Melissa Belle had never been to university, but after 20 years of working as an enrolled nurse, she decided it was time for a change.
Ten years later, Ms Belle is graduating from the University of Tasmania with her PhD in sociology.
“I didn’t get a lot of satisfaction out of [enrolled nursing], so I thought maybe if I went and got a bachelor of nursing and became a registered nurse, I’d be more satisfied,” she said.
“I actually found sociology in the first year of my nursing course, so I didn’t finish my bachelor of nursing – I started my arts degree the following year.”
Ms Belle said sociology matched the way she saw the world.
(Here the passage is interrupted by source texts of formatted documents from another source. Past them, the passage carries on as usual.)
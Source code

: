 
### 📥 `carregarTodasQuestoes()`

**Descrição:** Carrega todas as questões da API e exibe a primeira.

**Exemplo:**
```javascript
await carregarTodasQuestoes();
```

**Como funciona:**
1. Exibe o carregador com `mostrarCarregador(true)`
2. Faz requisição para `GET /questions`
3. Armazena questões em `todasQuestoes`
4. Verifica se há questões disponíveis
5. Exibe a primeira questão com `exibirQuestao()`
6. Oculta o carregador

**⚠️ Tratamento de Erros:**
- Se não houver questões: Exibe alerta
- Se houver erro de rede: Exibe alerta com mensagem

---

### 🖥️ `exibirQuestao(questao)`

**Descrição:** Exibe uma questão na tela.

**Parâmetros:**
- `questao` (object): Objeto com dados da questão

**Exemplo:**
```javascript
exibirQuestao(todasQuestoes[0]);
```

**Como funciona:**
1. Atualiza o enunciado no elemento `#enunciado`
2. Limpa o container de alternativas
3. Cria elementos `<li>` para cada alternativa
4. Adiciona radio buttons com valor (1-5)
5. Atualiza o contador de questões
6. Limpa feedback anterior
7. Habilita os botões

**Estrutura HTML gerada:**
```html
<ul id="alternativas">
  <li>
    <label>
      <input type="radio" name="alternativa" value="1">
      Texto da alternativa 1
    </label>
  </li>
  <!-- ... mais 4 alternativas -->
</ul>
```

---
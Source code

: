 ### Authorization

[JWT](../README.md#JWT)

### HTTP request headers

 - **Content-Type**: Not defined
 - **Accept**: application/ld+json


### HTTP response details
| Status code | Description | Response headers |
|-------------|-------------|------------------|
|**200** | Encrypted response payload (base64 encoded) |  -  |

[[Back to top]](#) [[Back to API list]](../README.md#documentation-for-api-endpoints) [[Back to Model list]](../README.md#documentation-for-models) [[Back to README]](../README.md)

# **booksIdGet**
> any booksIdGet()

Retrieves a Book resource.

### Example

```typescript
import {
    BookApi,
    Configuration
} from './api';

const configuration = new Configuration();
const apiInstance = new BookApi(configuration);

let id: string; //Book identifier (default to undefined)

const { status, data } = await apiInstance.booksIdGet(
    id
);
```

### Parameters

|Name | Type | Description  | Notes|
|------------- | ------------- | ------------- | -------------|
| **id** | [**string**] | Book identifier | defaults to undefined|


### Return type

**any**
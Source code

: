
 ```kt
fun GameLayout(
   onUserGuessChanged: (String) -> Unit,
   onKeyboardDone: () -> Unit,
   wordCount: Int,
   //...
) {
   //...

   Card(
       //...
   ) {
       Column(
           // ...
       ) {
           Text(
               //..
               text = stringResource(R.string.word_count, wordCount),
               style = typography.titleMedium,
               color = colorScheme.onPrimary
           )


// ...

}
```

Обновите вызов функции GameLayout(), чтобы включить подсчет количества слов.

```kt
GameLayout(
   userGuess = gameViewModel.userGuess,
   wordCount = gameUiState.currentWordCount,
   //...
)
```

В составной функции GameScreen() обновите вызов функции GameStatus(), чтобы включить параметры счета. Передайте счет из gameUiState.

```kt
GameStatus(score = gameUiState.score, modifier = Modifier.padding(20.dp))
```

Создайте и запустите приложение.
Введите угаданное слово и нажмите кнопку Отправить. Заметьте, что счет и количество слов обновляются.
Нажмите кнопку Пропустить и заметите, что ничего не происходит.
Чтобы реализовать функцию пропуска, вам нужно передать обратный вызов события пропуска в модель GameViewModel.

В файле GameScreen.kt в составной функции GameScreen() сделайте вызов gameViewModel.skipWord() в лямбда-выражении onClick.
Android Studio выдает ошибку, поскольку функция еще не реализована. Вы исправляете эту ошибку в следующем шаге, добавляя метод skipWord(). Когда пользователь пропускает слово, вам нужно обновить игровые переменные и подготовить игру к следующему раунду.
“It’s not enough for me to just see something and know that’s the way it is without asking ‘who’s benefiting’ and ‘why is it this way’,” she said.
Walking into university for the first time was a “really scary experience” after years of being out of the academic world – she didn’t speak to anyone for the whole first semester.
As a mature-age student, and one who had not grown up in Tasmania, at first she found the adjustment difficult, but gradually became more comfortable.
“I didn’t quite fit in anywhere, so that was difficult, but … I liked the work, kept the reading up, I really enjoyed it once I got to know a few people,” she said.
Ms Belle’s perseverance has paid off, but it hasn’t quite sunk in yet that she will soon be addressed as ‘doctor’.
She wants to pursue research in public health, as well as teaching sociology to nurses who may not realise the relevance of the subject to their work.
“This is the debate, it’s all good for a nurse to do a blood pressure, but if she can’t communicate with somebody from a socially diverse group, you’re being the eight-ball before you’ve even started,” she said.
“I think it’s about nurses learning health is socially influenced, it’s not just a biomedical thing.
“Not everybody’s ideas about health are the same as [a nurse’s] ideas about health.”
Ms Belle said her end goal for the nurses she trains is for them to one day draw on their experience of sociology from her teaching.
“I’ve run into students I’ve taught years later and they’ve said ‘now I get it’,” she said.
Graduation ceremonies for the University of Tasmania will be held over two days this week, on Friday and Saturday.